- _Assignment_: Report how many lines of the entries below contain the word "exists", and nothing more.

Saved entries:
····················
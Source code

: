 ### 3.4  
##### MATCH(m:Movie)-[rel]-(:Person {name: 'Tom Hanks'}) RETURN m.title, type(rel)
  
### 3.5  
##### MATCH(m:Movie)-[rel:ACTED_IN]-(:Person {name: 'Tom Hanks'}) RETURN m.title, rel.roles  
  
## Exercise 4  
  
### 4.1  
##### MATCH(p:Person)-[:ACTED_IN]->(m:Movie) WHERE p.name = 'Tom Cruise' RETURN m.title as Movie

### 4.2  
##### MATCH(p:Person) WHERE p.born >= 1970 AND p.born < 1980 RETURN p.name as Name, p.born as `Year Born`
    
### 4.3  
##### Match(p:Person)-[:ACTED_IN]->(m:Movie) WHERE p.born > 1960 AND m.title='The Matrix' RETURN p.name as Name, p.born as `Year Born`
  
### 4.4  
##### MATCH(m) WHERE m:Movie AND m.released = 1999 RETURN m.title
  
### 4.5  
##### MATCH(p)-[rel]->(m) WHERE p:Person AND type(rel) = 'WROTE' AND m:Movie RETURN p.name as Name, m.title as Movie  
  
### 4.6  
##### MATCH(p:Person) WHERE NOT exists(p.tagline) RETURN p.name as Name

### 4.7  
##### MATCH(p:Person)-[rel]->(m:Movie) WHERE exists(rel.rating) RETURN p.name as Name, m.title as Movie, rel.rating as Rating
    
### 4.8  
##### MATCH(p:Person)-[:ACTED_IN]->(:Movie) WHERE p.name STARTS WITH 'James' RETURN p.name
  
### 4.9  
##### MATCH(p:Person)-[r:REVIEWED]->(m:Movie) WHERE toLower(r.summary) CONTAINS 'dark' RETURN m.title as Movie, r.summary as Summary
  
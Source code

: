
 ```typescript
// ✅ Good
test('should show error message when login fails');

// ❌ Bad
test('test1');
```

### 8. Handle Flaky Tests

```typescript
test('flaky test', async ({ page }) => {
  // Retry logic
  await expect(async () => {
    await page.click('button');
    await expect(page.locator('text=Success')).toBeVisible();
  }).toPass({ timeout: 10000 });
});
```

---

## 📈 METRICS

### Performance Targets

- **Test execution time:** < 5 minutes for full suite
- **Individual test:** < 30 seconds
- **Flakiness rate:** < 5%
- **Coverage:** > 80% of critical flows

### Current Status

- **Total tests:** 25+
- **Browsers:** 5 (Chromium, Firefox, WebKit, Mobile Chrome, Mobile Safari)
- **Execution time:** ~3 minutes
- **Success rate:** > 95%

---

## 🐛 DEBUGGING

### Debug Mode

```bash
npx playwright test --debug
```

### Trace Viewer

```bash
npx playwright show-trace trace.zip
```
····················
- _Response_: 2